- WORK TASK: Each line below from the one containing "# Cached picklist lookups" through the one containing "As these contextual" is to be given again exactly, and no line outside that span.

- SOURCE RECORDS:
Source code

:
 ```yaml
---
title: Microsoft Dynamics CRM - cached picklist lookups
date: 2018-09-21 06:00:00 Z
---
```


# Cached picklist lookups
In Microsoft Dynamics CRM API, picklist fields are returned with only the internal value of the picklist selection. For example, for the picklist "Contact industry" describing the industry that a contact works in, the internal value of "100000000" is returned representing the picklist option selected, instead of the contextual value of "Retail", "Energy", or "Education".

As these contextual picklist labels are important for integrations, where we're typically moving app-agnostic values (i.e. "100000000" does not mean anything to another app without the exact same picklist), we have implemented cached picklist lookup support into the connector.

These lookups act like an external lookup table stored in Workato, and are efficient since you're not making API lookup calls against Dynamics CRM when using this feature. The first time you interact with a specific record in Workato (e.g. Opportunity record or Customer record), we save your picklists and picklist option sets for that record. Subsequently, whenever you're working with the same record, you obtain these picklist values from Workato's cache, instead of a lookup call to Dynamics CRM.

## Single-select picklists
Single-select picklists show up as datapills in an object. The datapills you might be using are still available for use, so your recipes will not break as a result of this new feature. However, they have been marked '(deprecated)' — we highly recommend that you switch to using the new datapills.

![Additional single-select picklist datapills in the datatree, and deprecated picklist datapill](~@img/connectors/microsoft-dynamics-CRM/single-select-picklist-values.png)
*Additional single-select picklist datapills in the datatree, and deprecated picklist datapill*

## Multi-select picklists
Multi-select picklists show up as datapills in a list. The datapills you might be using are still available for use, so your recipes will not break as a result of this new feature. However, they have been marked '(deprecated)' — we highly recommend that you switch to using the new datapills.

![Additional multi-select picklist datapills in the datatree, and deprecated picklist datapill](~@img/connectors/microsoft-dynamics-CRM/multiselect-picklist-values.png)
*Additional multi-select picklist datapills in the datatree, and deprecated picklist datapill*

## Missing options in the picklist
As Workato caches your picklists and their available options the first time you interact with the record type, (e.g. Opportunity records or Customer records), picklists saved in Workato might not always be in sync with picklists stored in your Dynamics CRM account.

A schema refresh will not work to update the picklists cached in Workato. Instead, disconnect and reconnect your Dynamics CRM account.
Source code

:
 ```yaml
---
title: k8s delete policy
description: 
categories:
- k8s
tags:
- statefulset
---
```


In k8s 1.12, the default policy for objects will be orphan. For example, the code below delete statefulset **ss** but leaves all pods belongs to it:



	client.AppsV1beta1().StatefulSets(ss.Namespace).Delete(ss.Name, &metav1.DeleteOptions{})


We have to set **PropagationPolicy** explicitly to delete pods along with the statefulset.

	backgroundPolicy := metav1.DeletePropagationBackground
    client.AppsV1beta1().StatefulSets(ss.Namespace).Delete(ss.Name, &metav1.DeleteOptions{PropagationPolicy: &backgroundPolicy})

- YOUR SOLUTION:
# Cached picklist lookups
In Microsoft Dynamics CRM API, picklist fields are returned with only the internal value of the picklist selection. For example, for the picklist "Contact industry" describing the industry that a contact works in, the internal value of "100000000" is returned representing the picklist option selected, instead of the contextual value of "Retail", "Energy", or "Education".

As these contextual picklist labels are important for integrations, where we're typically moving app-agnostic values (i.e. "100000000" does not mean anything to another app without the exact same picklist), we have implemented cached picklist lookup support into the connector.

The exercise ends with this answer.